From 40e5a5811c6ffce9b0974e93cdd927cbcf60c157 Mon Sep 17 00:00:00 2001
From: Joe Hunkeler <jhunkeler@gmail.com>
Date: Tue, 11 Aug 2015 16:51:37 -0400
Subject: Repatch (from linux) of OSX IRAF

---
 pkg/images/immatch/src/xregister/rgxfft.x | 179 ++++++++++++++++++++++++++++++
 1 file changed, 179 insertions(+)
 create mode 100644 pkg/images/immatch/src/xregister/rgxfft.x

(limited to 'pkg/images/immatch/src/xregister/rgxfft.x')

diff --git a/pkg/images/immatch/src/xregister/rgxfft.x b/pkg/images/immatch/src/xregister/rgxfft.x
new file mode 100644
index 00000000..8847cf56
--- /dev/null
+++ b/pkg/images/immatch/src/xregister/rgxfft.x
@@ -0,0 +1,179 @@
+# RG_FFTCOR -- Compute the FFT of the reference and image data, take their
+# product,  and compute the inverse transform to get the cross-correlation
+# function.

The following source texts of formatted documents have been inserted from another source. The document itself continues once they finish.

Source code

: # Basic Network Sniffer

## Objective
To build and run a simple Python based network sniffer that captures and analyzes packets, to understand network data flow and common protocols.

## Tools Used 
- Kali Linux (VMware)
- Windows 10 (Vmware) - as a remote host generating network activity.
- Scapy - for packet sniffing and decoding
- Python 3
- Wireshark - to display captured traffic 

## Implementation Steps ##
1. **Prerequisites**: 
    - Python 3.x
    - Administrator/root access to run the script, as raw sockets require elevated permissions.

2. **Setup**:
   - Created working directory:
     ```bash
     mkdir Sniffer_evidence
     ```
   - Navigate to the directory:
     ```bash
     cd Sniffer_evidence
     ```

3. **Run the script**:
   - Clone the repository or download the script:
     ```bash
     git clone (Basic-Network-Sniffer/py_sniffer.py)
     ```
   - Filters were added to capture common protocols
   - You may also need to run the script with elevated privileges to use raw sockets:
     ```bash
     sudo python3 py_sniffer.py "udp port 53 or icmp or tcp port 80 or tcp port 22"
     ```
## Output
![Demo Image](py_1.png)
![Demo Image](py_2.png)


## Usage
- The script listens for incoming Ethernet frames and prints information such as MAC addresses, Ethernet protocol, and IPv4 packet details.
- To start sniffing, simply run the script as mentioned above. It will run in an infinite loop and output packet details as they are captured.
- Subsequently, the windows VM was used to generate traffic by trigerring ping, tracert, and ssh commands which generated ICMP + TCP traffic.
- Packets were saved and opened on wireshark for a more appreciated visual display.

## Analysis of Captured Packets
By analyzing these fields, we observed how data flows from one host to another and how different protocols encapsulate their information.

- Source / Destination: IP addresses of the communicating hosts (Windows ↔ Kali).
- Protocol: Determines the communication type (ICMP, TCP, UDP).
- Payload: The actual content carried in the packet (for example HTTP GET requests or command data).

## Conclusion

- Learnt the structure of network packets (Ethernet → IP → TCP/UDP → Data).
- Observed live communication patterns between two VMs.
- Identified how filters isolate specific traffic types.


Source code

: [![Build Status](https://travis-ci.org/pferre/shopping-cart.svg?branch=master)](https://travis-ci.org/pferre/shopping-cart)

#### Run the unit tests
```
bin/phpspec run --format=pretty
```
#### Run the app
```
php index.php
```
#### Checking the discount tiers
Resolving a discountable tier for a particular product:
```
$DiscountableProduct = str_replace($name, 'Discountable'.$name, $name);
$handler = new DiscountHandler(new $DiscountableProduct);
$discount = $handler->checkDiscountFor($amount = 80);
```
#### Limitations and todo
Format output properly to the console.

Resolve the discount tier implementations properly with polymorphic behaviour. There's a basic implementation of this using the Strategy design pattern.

The reference and input image are loaded into alternate memory
+# locations.
+
+procedure rg_fftcor (fft, nxfft nyfft)
+
+real	fft[ARB]	#I/O array to be  fft'd
+int	nxfft, nyfft	#I dimensions of the fft
+
+pointer	sp, dim
+
+begin
+	call smark (sp)
+	call salloc (dim, 2, TY_INT)
+
+	# Fourier transform the two arrays.
+	Memi[dim] = nxfft
+	Memi[dim+1] = nyfft
+	if (Memi[dim+1] == 1)
+	    call rg_fourn (fft, Memi[dim], 1, 1)
+	else
+	    call rg_fourn (fft, Memi[dim], 2, 1)
+
+	# Compute the product of the two transforms.

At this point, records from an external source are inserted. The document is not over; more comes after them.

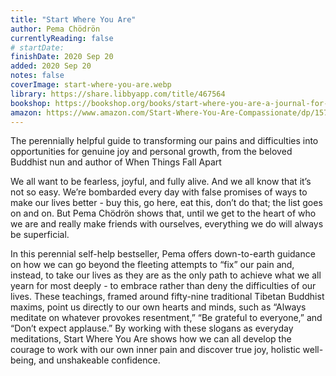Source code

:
 ```yaml
---
title: "Start Where You Are"
author: Pema Chödrön
currentlyReading: false
# startDate:
finishDate: 2020 Sep 20
added: 2020 Sep 20
notes: false
coverImage: start-where-you-are.webp
library: https://share.libbyapp.com/title/467564
bookshop: https://bookshop.org/books/start-where-you-are-a-journal-for-self-exploration-9780399174827/9780399174827
amazon: https://www.amazon.com/Start-Where-You-Are-Compassionate/dp/1570628394
---
```


The perennially helpful guide to transforming our pains and difficulties into opportunities for genuine joy and personal growth, from the beloved Buddhist nun and author of When Things Fall Apart

We all want to be fearless, joyful, and fully alive. And we all know that it’s not so easy. We’re bombarded every day with false promises of ways to make our lives better - buy this, go here, eat this, don’t do that; the list goes on and on. But Pema Chödrön shows that, until we get to the heart of who we are and really make friends with ourselves, everything we do will always be superficial. 

In this perennial self-help bestseller, Pema offers down-to-earth guidance on how we can go beyond the fleeting attempts to “fix” our pain and, instead, to take our lives as they are as the only path to achieve what we all yearn for most deeply - to embrace rather than deny the difficulties of our lives. These teachings, framed around fifty-nine traditional Tibetan Buddhist maxims, point us directly to our own hearts and minds, such as “Always meditate on whatever provokes resentment,” “Be grateful to everyone,” and “Don’t expect applause.” By working with these slogans as everyday meditations, Start Where You Are shows how we can all develop the courage to work with our own inner pain and discover true joy, holistic well-being, and unshakeable confidence.  
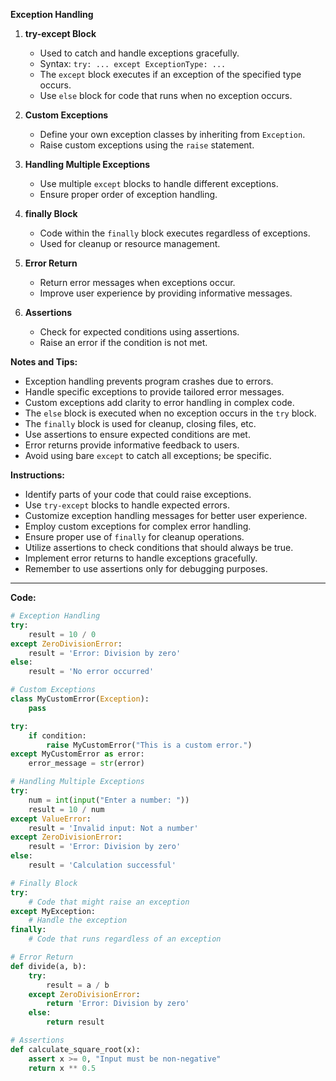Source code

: 
**Exception Handling**

1. **try-except Block**
   - Used to catch and handle exceptions gracefully.
   - Syntax: `try: ... except ExceptionType: ...`
   - The `except` block executes if an exception of the specified type occurs.
   - Use `else` block for code that runs when no exception occurs.
   
2. **Custom Exceptions**
   - Define your own exception classes by inheriting from `Exception`.
   - Raise custom exceptions using the `raise` statement.
   
3. **Handling Multiple Exceptions**
   - Use multiple `except` blocks to handle different exceptions.
   - Ensure proper order of exception handling.
   
4. **finally Block**
   - Code within the `finally` block executes regardless of exceptions.
   - Used for cleanup or resource management.
   
5. **Error Return**
   - Return error messages when exceptions occur.
   - Improve user experience by providing informative messages.
   
6. **Assertions**
   - Check for expected conditions using assertions.
   - Raise an error if the condition is not met.

**Notes and Tips:**
- Exception handling prevents program crashes due to errors.
- Handle specific exceptions to provide tailored error messages.
- Custom exceptions add clarity to error handling in complex code.
- The `else` block is executed when no exception occurs in the `try` block.
- The `finally` block is used for cleanup, closing files, etc.
- Use assertions to ensure expected conditions are met.
- Error returns provide informative feedback to users.
- Avoid using bare `except` to catch all exceptions; be specific.

**Instructions:**
- Identify parts of your code that could raise exceptions.
- Use `try-except` blocks to handle expected errors.
- Customize exception handling messages for better user experience.
- Employ custom exceptions for complex error handling.
- Ensure proper use of `finally` for cleanup operations.
- Utilize assertions to check conditions that should always be true.
- Implement error returns to handle exceptions gracefully.
- Remember to use assertions only for debugging purposes.
---
**Code:**

```python
# Exception Handling
try:
    result = 10 / 0
except ZeroDivisionError:
    result = 'Error: Division by zero'
else:
    result = 'No error occurred'

# Custom Exceptions
class MyCustomError(Exception):
    pass

try:
    if condition:
        raise MyCustomError("This is a custom error.")
except MyCustomError as error:
    error_message = str(error)

# Handling Multiple Exceptions
try:
    num = int(input("Enter a number: "))
    result = 10 / num
except ValueError:
    result = 'Invalid input: Not a number'
except ZeroDivisionError:
    result = 'Error: Division by zero'
else:
    result = 'Calculation successful'

# Finally Block
try:
    # Code that might raise an exception
except MyException:
    # Handle the exception
finally:
    # Code that runs regardless of an exception

# Error Return
def divide(a, b):
    try:
        result = a / b
    except ZeroDivisionError:
        return 'Error: Division by zero'
    else:
        return result

# Assertions
def calculate_square_root(x):
    assert x >= 0, "Input must be non-negative"
    return x ** 0.5
```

+	call rg_mulfft (fft, fft, 2 * nxfft, nyfft)
+
+	# Shift the array to center the transform.
+	call rg_fshift (fft, fft, 2 * nxfft, nyfft)
+
+	# Normalize the transform.
+	call adivkr (fft, real (nxfft * nyfft), fft, 2 * nxfft * nyfft)
+
+	# Compute the inverse transform.
+	if (Memi[dim+1] == 1)
+	    call rg_fourn (fft, Memi[dim], 1, -1)
+	else
+	    call rg_fourn (fft, Memi[dim], 2, -1)
+
+	call sfree (sp)
+end
+
+
+# RG_MULFFT -- Unpack the two individual ffts and compute their product.
+
+procedure rg_mulfft (fft1, fft2, nxfft, nyfft)
+
+real	fft1[nxfft,nyfft]	#I array containing 2 ffts of 2 real functions
+real	fft2[nxfft,nyfft]	#O fft of correlation function
+int	nxfft, nyfft		#I dimensions of fft
+
+int	i,j, nxd2p2, nxp2, nxp3, nyd2p1, nyp2
+real	c1, c2, h1r, h1i, h2r, h2i
+
+begin
+	c1 = 0.5
+	c2 = -0.5
+
+	nxd2p2 = nxfft / 2 + 2
+	nxp2 = nxfft + 2
+	nxp3 = nxfft + 3
+	nyd2p1 = nyfft / 2 + 1
+	nyp2 = nyfft + 2
+
+	# Compute the 0 frequency point.
+	h1r = fft1[1,1]
+	h1i = 0.0
+	h2r = fft1[2,1]
+	h2i = 0.0
+	fft2[1,1] = h1r * h2r
+	fft2[2,1] = 0.0
+
+	# Compute the x axis points.
+	do i = 3, nxd2p2, 2 {
+	    h2r = c1 * (fft1[i,1] + fft1[nxp2-i,1])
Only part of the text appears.